Hindustan Times | India sets up Guru Nanak Chair at University of Birmingham

Nov 03,2019

India on Friday announced the setting up of a Guru Nanak Chair in the University of Birmingham to mark the 550th anniversary of the first Sikh master in the latest such support by the Indian government in British universities.

Union minister for civil aviation Hardeep Singh Puri made the announcement during a lecture on Guru Nanak’s teachings organised by the university’s India Institute. The university’s chancellor is Karan Bilimoria, an entrepreneur and member of the House of Lords.

Puri said: “The very fact that Guru Nanak was able to anticipate the major challenges that we face as a country today — gender empowerment, environmental protection, checking radicalisation — means that there is substance to his message. We are utilising the anniversary to get it to resonate.”

“Setting up a prominent chair in a prominent university is one of the most cost-effective ways of carrying forward that message. It will be identified with a place where researchers can send their research, where they can turn to,” Puri said.

Assuring continuity of India’s support, he said he had seen many such initiatives when “people pay lip service and when the event is over, they forget about it”. Puri said the initial funding will be for five years which is likely to be extended.

“We are spending a fair amount (on the chair). It is a question of continued support. When you set up a chair, you have to plan for a number of years.
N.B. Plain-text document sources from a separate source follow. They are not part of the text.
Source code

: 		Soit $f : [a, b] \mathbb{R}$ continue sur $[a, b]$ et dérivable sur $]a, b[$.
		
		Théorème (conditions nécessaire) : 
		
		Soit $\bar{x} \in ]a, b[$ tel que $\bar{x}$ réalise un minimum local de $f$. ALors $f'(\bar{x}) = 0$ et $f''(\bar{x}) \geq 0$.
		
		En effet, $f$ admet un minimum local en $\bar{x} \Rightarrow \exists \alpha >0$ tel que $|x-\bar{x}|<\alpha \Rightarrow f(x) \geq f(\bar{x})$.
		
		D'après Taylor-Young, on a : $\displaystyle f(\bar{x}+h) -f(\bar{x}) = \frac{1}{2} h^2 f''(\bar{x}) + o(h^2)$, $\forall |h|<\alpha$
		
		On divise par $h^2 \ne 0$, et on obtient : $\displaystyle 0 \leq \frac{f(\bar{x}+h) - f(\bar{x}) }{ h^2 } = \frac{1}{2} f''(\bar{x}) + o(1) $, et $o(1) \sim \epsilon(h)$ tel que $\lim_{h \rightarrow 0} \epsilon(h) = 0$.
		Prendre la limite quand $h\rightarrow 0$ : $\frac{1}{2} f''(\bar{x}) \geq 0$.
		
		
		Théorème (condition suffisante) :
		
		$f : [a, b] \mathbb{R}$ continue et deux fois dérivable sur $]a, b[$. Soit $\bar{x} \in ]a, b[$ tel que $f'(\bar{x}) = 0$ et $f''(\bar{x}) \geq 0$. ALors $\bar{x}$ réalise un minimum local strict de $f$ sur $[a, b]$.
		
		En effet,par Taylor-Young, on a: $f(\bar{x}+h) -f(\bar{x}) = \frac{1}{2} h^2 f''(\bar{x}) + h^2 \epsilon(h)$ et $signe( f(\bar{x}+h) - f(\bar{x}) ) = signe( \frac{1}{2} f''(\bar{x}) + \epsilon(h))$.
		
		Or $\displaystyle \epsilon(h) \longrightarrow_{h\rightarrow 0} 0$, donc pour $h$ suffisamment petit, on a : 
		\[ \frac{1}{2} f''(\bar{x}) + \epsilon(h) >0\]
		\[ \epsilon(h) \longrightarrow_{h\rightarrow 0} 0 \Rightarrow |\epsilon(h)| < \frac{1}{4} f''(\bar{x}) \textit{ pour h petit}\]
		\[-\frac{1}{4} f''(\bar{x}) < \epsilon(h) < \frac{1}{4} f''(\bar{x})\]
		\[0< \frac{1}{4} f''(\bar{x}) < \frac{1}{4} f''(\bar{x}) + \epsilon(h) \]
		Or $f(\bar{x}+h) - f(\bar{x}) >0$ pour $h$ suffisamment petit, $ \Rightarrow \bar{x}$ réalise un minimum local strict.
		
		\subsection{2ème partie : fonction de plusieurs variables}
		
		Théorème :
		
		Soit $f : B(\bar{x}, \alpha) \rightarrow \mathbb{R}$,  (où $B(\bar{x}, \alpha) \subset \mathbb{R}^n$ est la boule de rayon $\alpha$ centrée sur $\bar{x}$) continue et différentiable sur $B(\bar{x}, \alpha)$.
I think the initial funding is for five years, but it is likely to be extended and the university has committed itself to an even longer period,” he added.

Puri’s was the second annual lecture at the India Institute, the first was by S Jaishankar in October 2018.Besides the Guru Nanak Chair, the Indian government’s funding and support to centres and chairs in British universities includes the IG Patel Chair at the London School of Economics, Jawaharlal Nehru Professorship at the University of Cambridge, the Rajiv Gandhi Centre for Innovation and Entrepreneurship at Imperial College London, the Tagore Centre for Global Thought at King’s College London and the Oxford India Centre at Somerville College.